Back to September 2013  issue

The China trade

The world’s largest computer manufacturer is based there but — in a reversal of roles — makes some here.
 
A “Whitsett, North Carolina” sticker — showing an outline of the state, its flag, the Lenovo logo and the words “Global Innovation, Working in America” — brands each box that leaves the factory. What makes this “Made in America” marketing strategy unique is that, first of all, personal computers are being built in the U.S. and, second, that Lenovo Group Ltd. is based in China, where most such manufacturing was sent years ago. While Cupertino, Calif.-based Apple Inc. and Mountain View, Calif.-based Google Inc. have plans for limited domestic manufacturing, their Chinese competitor beat them to the punch, opening in January a production line in Whitsett, where 115 employees make Think desktops and laptops for the U.S. and Canadian markets. Lenovo plans to assemble “several hundred thousand units” in its first year, says Jay Parker, president of the company’s North America operations.

The plant is a $2 million, 40,000-square-foot expansion of Lenovo’s $10 million, 200,000-square-foot fulfillment center, which was built in 2008 and employs 185 in logistics, computer refurbishment and services such as adding custom logos to laptop cases. The cost difference between domestic and offshore manufacturing has narrowed because labor and shipping costs are rapidly rising in China. Having a factory in the U.S. also means products get to customers quicker. It’s part of Lenovo’s “global-local” strategy, in which components are sourced worldwide but computers are assembled, tested and packaged close to end-users. That approach has helped the company grow in this country and globally.
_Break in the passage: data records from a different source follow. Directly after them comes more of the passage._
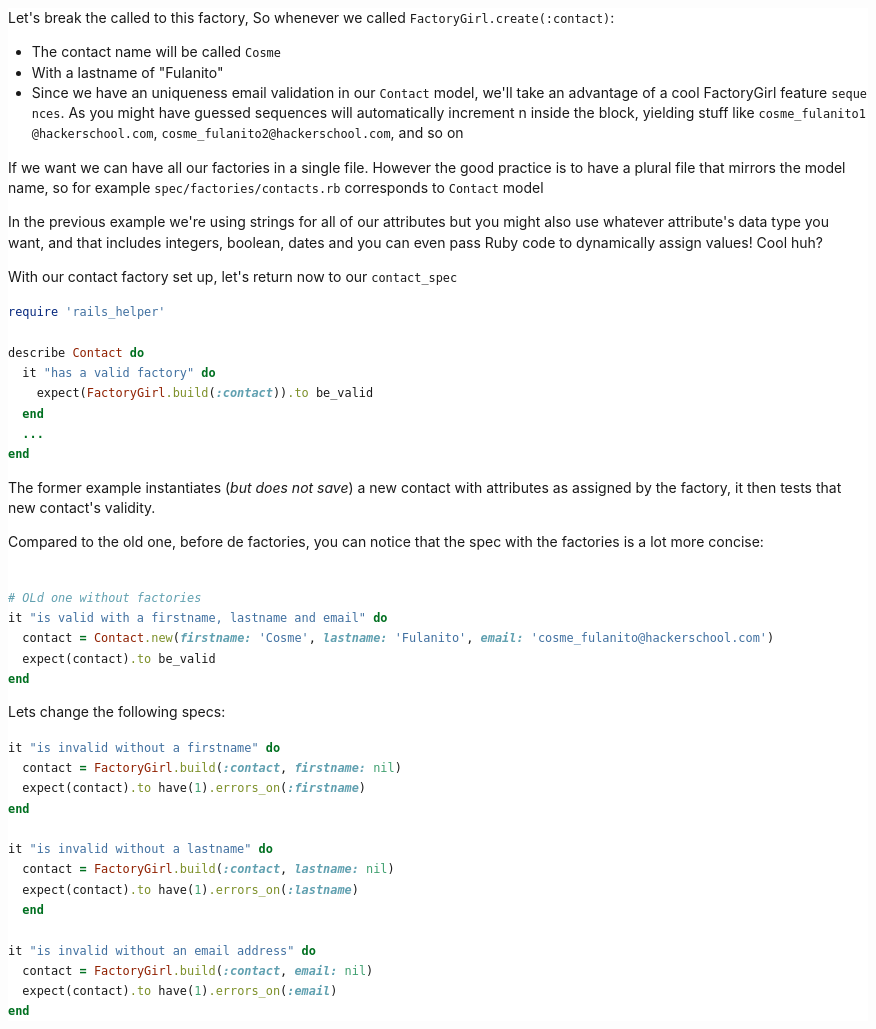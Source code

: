 Let's break the called to this factory, So whenever we called `FactoryGirl.create(:contact)`:

- The contact name will be called `Cosme`
- With a lastname of "Fulanito"
- Since we have an uniqueness email validation in our `Contact` model, we'll take an advantage of a cool FactoryGirl feature `sequences`. As you might have guessed sequences will automatically increment n inside the block, yielding stuff like `cosme_fulanito1@hackerschool.com`, `cosme_fulanito2@hackerschool.com`, and so on

If we want we can have all our factories in a single file. However the good practice is to have a plural file that mirrors the model name, so for example `spec/factories/contacts.rb` corresponds to `Contact` model


In the previous example we're using strings for all of our attributes but you might also use whatever attribute's data type you want, and that includes integers, boolean, dates and you can even pass Ruby code to dynamically  assign values! Cool huh?


With our contact factory set up, let's return now to our `contact_spec`

```ruby
require 'rails_helper'

describe Contact do
  it "has a valid factory" do
    expect(FactoryGirl.build(:contact)).to be_valid
  end
  ...
end  
```

The former example instantiates (*but does not save*) a new contact with attributes as assigned by the factory, it then tests that new contact's validity. 

Compared to the old one, before de factories, you can notice that the spec with the factories is a lot more concise: 

```ruby

# OLd one without factories
it "is valid with a firstname, lastname and email" do
  contact = Contact.new(firstname: 'Cosme', lastname: 'Fulanito', email: 'cosme_fulanito@hackerschool.com')
  expect(contact).to be_valid
end
```

Lets change the following specs:

```ruby
it "is invalid without a firstname" do
  contact = FactoryGirl.build(:contact, firstname: nil)
  expect(contact).to have(1).errors_on(:firstname)
end

it "is invalid without a lastname" do
  contact = FactoryGirl.build(:contact, lastname: nil)
  expect(contact).to have(1).errors_on(:lastname)
  end

it "is invalid without an email address" do
  contact = FactoryGirl.build(:contact, email: nil)
  expect(contact).to have(1).errors_on(:email)
end
```
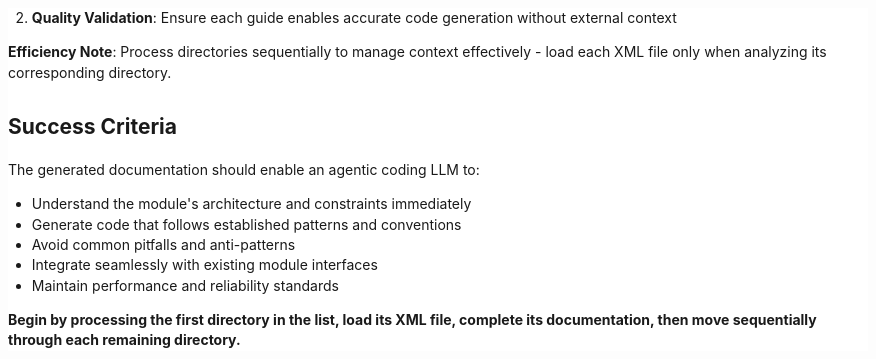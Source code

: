 2. **Quality Validation**: Ensure each guide enables accurate code generation
   without external context

**Efficiency Note**: Process directories sequentially to manage context
effectively - load each XML file only when analyzing its corresponding
directory.

## Success Criteria

The generated documentation should enable an agentic coding LLM to:

- Understand the module's architecture and constraints immediately
- Generate code that follows established patterns and conventions
- Avoid common pitfalls and anti-patterns
- Integrate seamlessly with existing module interfaces
- Maintain performance and reliability standards

**Begin by processing the first directory in the list, load its XML file,
complete its documentation, then move sequentially through each remaining
directory.**
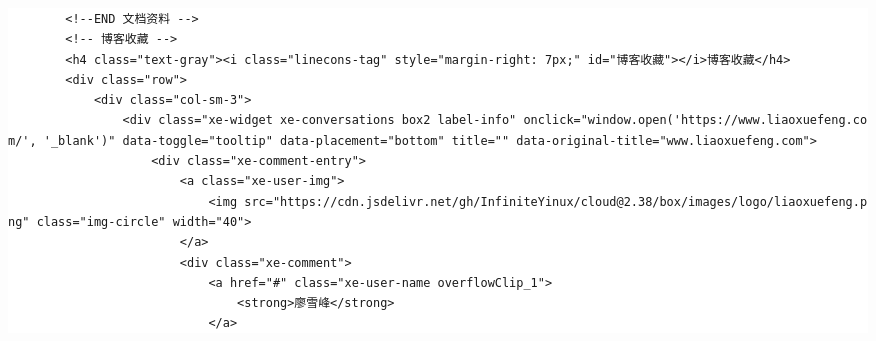             <!--END 文档资料 -->
            <!-- 博客收藏 -->
            <h4 class="text-gray"><i class="linecons-tag" style="margin-right: 7px;" id="博客收藏"></i>博客收藏</h4>
            <div class="row">
                <div class="col-sm-3">
                    <div class="xe-widget xe-conversations box2 label-info" onclick="window.open('https://www.liaoxuefeng.com/', '_blank')" data-toggle="tooltip" data-placement="bottom" title="" data-original-title="www.liaoxuefeng.com">
                        <div class="xe-comment-entry">
                            <a class="xe-user-img">
                                <img src="https://cdn.jsdelivr.net/gh/InfiniteYinux/cloud@2.38/box/images/logo/liaoxuefeng.png" class="img-circle" width="40">
                            </a>
                            <div class="xe-comment">
                                <a href="#" class="xe-user-name overflowClip_1">
                                    <strong>廖雪峰</strong>
                                </a>
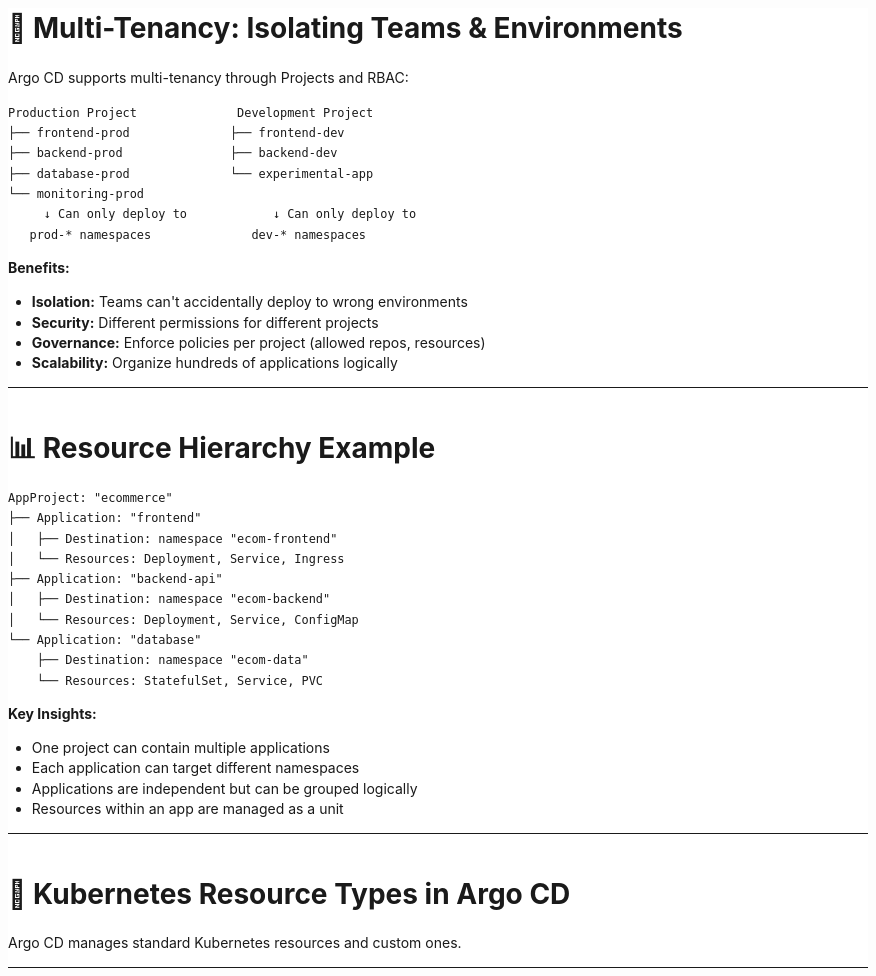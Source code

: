 
# 🔐 Multi-Tenancy: Isolating Teams & Environments

Argo CD supports multi-tenancy through Projects and RBAC:

```
Production Project              Development Project
├── frontend-prod              ├── frontend-dev
├── backend-prod               ├── backend-dev
├── database-prod              └── experimental-app
└── monitoring-prod
     ↓ Can only deploy to            ↓ Can only deploy to
   prod-* namespaces              dev-* namespaces
```

**Benefits:**

- **Isolation:** Teams can't accidentally deploy to wrong environments
- **Security:** Different permissions for different projects
- **Governance:** Enforce policies per project (allowed repos, resources)
- **Scalability:** Organize hundreds of applications logically

---

# 📊 Resource Hierarchy Example

```
AppProject: "ecommerce"
├── Application: "frontend"
│   ├── Destination: namespace "ecom-frontend"
│   └── Resources: Deployment, Service, Ingress
├── Application: "backend-api"
│   ├── Destination: namespace "ecom-backend"
│   └── Resources: Deployment, Service, ConfigMap
└── Application: "database"
    ├── Destination: namespace "ecom-data"
    └── Resources: StatefulSet, Service, PVC
```

**Key Insights:**

- One project can contain multiple applications
- Each application can target different namespaces
- Applications are independent but can be grouped logically
- Resources within an app are managed as a unit

---

# 🧩 Kubernetes Resource Types in Argo CD

Argo CD manages standard Kubernetes resources and custom ones.

---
When Lenovo entered the North American market in 2005 by acquiring Armonk, N.Y.-based IBM Corp.’s personal-computer division, most sales were commercial. But its retail business has doubled each of the past four years, Parker says, and Lenovo products can now be found in 6,000 North American stores. In July, two market-research companies reported that Lenovo had overtaken Palo Alto, Calif.-based Hewlett-Packard Co. as the world’s largest personal-computer manufacturer, with 17% of the market. The company has customers in 160 countries, and more than half of its $34 billion of revenue is generated outside China. Signs announcing Lenovo’s top spot greet visitors to its North America headquarters in Morrisville, where it employs more than 2,200.

The Whitsett plant, between Greensboro and Burlington, is just one of the company’s recent North Carolina projects. In May, it moved its North America Internet and telemarketing customer-service center from Bangalore, India, to Raleigh, bringing 100 jobs. Customer satisfaction was up 25% in the 30 days after its opening. And if North America sales continue to rise, more lines and jobs will be added in Whitsett. Tablet production has begun, and servers will be assembled by year-end. “If we continue to grow at the rate we have, we’ll look to expand it,” Parker says. “We’d love to do that.”